The result should be all the records, exact and complete, without a single picture.

*** Opening RECORDS FOR THE TASK ***

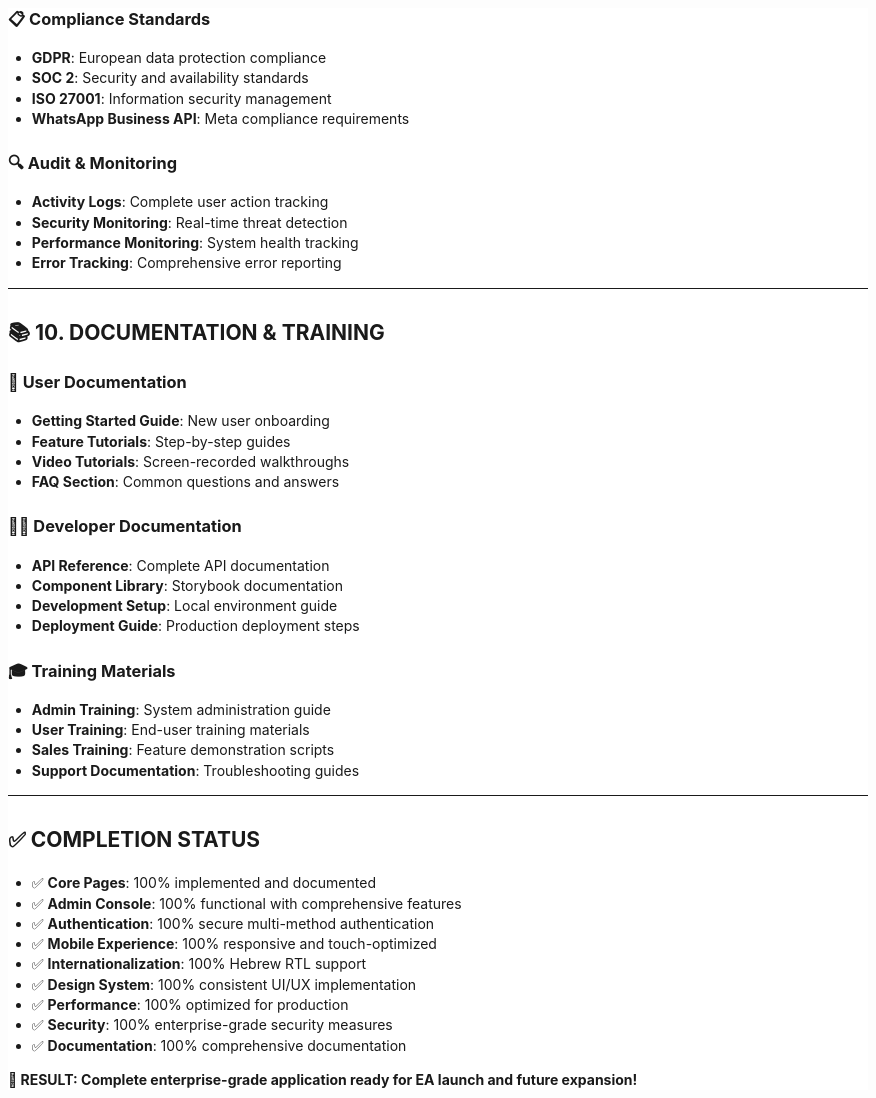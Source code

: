 ### 📋 **Compliance Standards**
- **GDPR**: European data protection compliance
- **SOC 2**: Security and availability standards
- **ISO 27001**: Information security management
- **WhatsApp Business API**: Meta compliance requirements

### 🔍 **Audit & Monitoring**
- **Activity Logs**: Complete user action tracking
- **Security Monitoring**: Real-time threat detection
- **Performance Monitoring**: System health tracking
- **Error Tracking**: Comprehensive error reporting

---

## 📚 **10. DOCUMENTATION & TRAINING**

### 📖 **User Documentation**
- **Getting Started Guide**: New user onboarding
- **Feature Tutorials**: Step-by-step guides
- **Video Tutorials**: Screen-recorded walkthroughs
- **FAQ Section**: Common questions and answers

### 👨‍💻 **Developer Documentation**
- **API Reference**: Complete API documentation
- **Component Library**: Storybook documentation
- **Development Setup**: Local environment guide
- **Deployment Guide**: Production deployment steps

### 🎓 **Training Materials**
- **Admin Training**: System administration guide
- **User Training**: End-user training materials
- **Sales Training**: Feature demonstration scripts
- **Support Documentation**: Troubleshooting guides

---

## ✅ **COMPLETION STATUS**

- ✅ **Core Pages**: 100% implemented and documented
- ✅ **Admin Console**: 100% functional with comprehensive features
- ✅ **Authentication**: 100% secure multi-method authentication
- ✅ **Mobile Experience**: 100% responsive and touch-optimized
- ✅ **Internationalization**: 100% Hebrew RTL support
- ✅ **Design System**: 100% consistent UI/UX implementation
- ✅ **Performance**: 100% optimized for production
- ✅ **Security**: 100% enterprise-grade security measures
- ✅ **Documentation**: 100% comprehensive documentation

**🎉 RESULT: Complete enterprise-grade application ready for EA launch and future expansion!** 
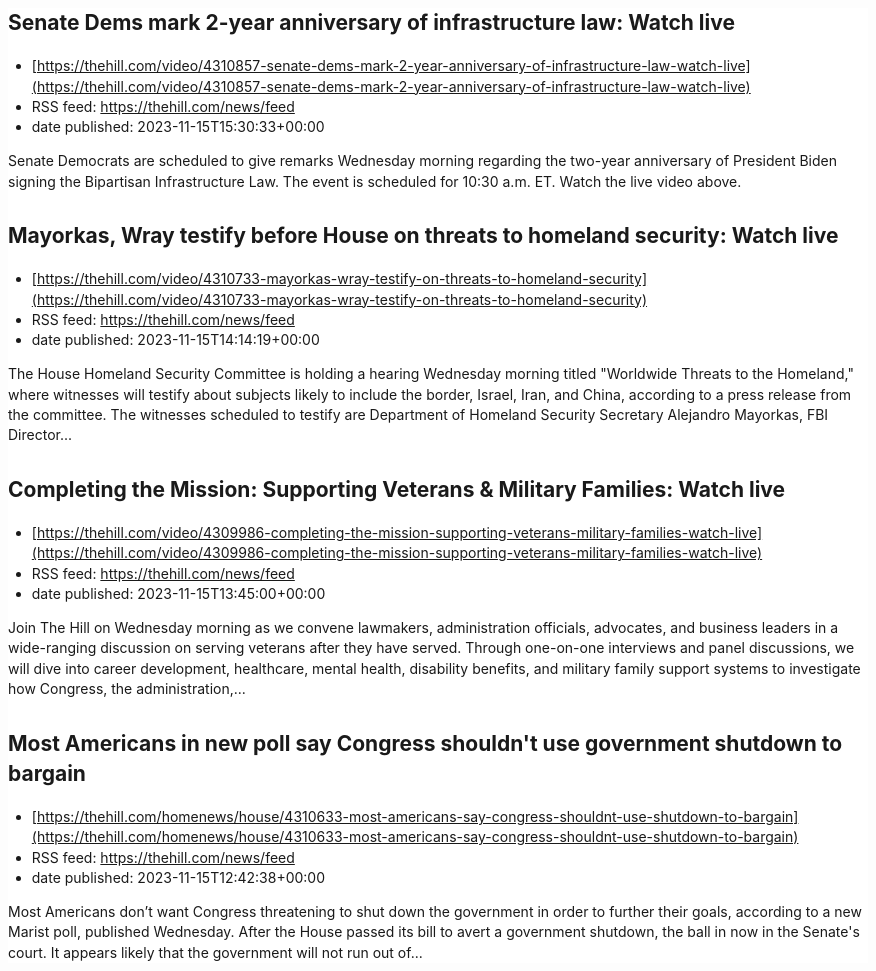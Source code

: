 ## Senate Dems mark 2-year anniversary of infrastructure law: Watch live
 - [https://thehill.com/video/4310857-senate-dems-mark-2-year-anniversary-of-infrastructure-law-watch-live](https://thehill.com/video/4310857-senate-dems-mark-2-year-anniversary-of-infrastructure-law-watch-live)
 - RSS feed: https://thehill.com/news/feed
 - date published: 2023-11-15T15:30:33+00:00

Senate Democrats are scheduled to give remarks Wednesday morning regarding the two-year anniversary of President Biden signing the Bipartisan Infrastructure Law. The event is scheduled for 10:30 a.m. ET. Watch the live video above.

## Mayorkas, Wray testify before House on threats to homeland security: Watch live
 - [https://thehill.com/video/4310733-mayorkas-wray-testify-on-threats-to-homeland-security](https://thehill.com/video/4310733-mayorkas-wray-testify-on-threats-to-homeland-security)
 - RSS feed: https://thehill.com/news/feed
 - date published: 2023-11-15T14:14:19+00:00

The House Homeland Security Committee is holding a hearing Wednesday morning titled "Worldwide Threats to the Homeland," where witnesses will testify about subjects likely to include the border, Israel, Iran, and China, according to a press release from the committee. The witnesses scheduled to testify are Department of Homeland Security Secretary Alejandro Mayorkas, FBI Director...

## Completing the Mission: Supporting Veterans & Military Families: Watch live
 - [https://thehill.com/video/4309986-completing-the-mission-supporting-veterans-military-families-watch-live](https://thehill.com/video/4309986-completing-the-mission-supporting-veterans-military-families-watch-live)
 - RSS feed: https://thehill.com/news/feed
 - date published: 2023-11-15T13:45:00+00:00

Join The Hill on Wednesday morning as we convene lawmakers, administration officials, advocates, and business leaders in a wide-ranging discussion on serving veterans after they have served.   Through one-on-one interviews and panel discussions, we will dive into career development, healthcare, mental health, disability benefits, and military family support systems to investigate how Congress, the administration,...

## Most Americans in new poll say Congress shouldn't use government shutdown to bargain
 - [https://thehill.com/homenews/house/4310633-most-americans-say-congress-shouldnt-use-shutdown-to-bargain](https://thehill.com/homenews/house/4310633-most-americans-say-congress-shouldnt-use-shutdown-to-bargain)
 - RSS feed: https://thehill.com/news/feed
 - date published: 2023-11-15T12:42:38+00:00

Most Americans don’t want Congress threatening to shut down the government in order to further their goals, according to a new Marist poll, published Wednesday. After the House passed its bill to avert a government shutdown, the ball in now in the Senate's court. It appears likely that the government will not run out of...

*** Closing RECORDS FOR THE TASK ***

WRITTEN SOLUTION:
Source code

: ### 📋 **Compliance Standards**
- **GDPR**: European data protection compliance
- **SOC 2**: Security and availability standards
- **ISO 27001**: Information security management
- **WhatsApp Business API**: Meta compliance requirements

### 🔍 **Audit & Monitoring**
- **Activity Logs**: Complete user action tracking
- **Security Monitoring**: Real-time threat detection
- **Performance Monitoring**: System health tracking
- **Error Tracking**: Comprehensive error reporting

---

## 📚 **10. DOCUMENTATION & TRAINING**

### 📖 **User Documentation**
- **Getting Started Guide**: New user onboarding
- **Feature Tutorials**: Step-by-step guides
- **Video Tutorials**: Screen-recorded walkthroughs
- **FAQ Section**: Common questions and answers

### 👨‍💻 **Developer Documentation**
- **API Reference**: Complete API documentation
- **Component Library**: Storybook documentation
- **Development Setup**: Local environment guide
- **Deployment Guide**: Production deployment steps

### 🎓 **Training Materials**
- **Admin Training**: System administration guide
- **User Training**: End-user training materials
- **Sales Training**: Feature demonstration scripts
- **Support Documentation**: Troubleshooting guides

---

## ✅ **COMPLETION STATUS**

- ✅ **Core Pages**: 100% implemented and documented
- ✅ **Admin Console**: 100% functional with comprehensive features
- ✅ **Authentication**: 100% secure multi-method authentication
- ✅ **Mobile Experience**: 100% responsive and touch-optimized
- ✅ **Internationalization**: 100% Hebrew RTL support
- ✅ **Design System**: 100% consistent UI/UX implementation
- ✅ **Performance**: 100% optimized for production
- ✅ **Security**: 100% enterprise-grade security measures
- ✅ **Documentation**: 100% comprehensive documentation

**🎉 RESULT: Complete enterprise-grade application ready for EA launch and future expansion!** 
Source code

: ## Senate Dems mark 2-year anniversary of infrastructure law: Watch live
 - [https://thehill.com/video/4310857-senate-dems-mark-2-year-anniversary-of-infrastructure-law-watch-live](https://thehill.com/video/4310857-senate-dems-mark-2-year-anniversary-of-infrastructure-law-watch-live)
 - RSS feed: https://thehill.com/news/feed
 - date published: 2023-11-15T15:30:33+00:00

Senate Democrats are scheduled to give remarks Wednesday morning regarding the two-year anniversary of President Biden signing the Bipartisan Infrastructure Law. The event is scheduled for 10:30 a.m. ET. Watch the live video above.

## Mayorkas, Wray testify before House on threats to homeland security: Watch live
 - [https://thehill.com/video/4310733-mayorkas-wray-testify-on-threats-to-homeland-security](https://thehill.com/video/4310733-mayorkas-wray-testify-on-threats-to-homeland-security)
 - RSS feed: https://thehill.com/news/feed
 - date published: 2023-11-15T14:14:19+00:00

The House Homeland Security Committee is holding a hearing Wednesday morning titled "Worldwide Threats to the Homeland," where witnesses will testify about subjects likely to include the border, Israel, Iran, and China, according to a press release from the committee. The witnesses scheduled to testify are Department of Homeland Security Secretary Alejandro Mayorkas, FBI Director...

## Completing the Mission: Supporting Veterans & Military Families: Watch live
 - [https://thehill.com/video/4309986-completing-the-mission-supporting-veterans-military-families-watch-live](https://thehill.com/video/4309986-completing-the-mission-supporting-veterans-military-families-watch-live)
 - RSS feed: https://thehill.com/news/feed
 - date published: 2023-11-15T13:45:00+00:00

Join The Hill on Wednesday morning as we convene lawmakers, administration officials, advocates, and business leaders in a wide-ranging discussion on serving veterans after they have served.   Through one-on-one interviews and panel discussions, we will dive into career development, healthcare, mental health, disability benefits, and military family support systems to investigate how Congress, the administration,...

## Most Americans in new poll say Congress shouldn't use government shutdown to bargain
 - [https://thehill.com/homenews/house/4310633-most-americans-say-congress-shouldnt-use-shutdown-to-bargain](https://thehill.com/homenews/house/4310633-most-americans-say-congress-shouldnt-use-shutdown-to-bargain)
 - RSS feed: https://thehill.com/news/feed
 - date published: 2023-11-15T12:42:38+00:00

Most Americans don’t want Congress threatening to shut down the government in order to further their goals, according to a new Marist poll, published Wednesday. After the House passed its bill to avert a government shutdown, the ball in now in the Senate's court. It appears likely that the government will not run out of...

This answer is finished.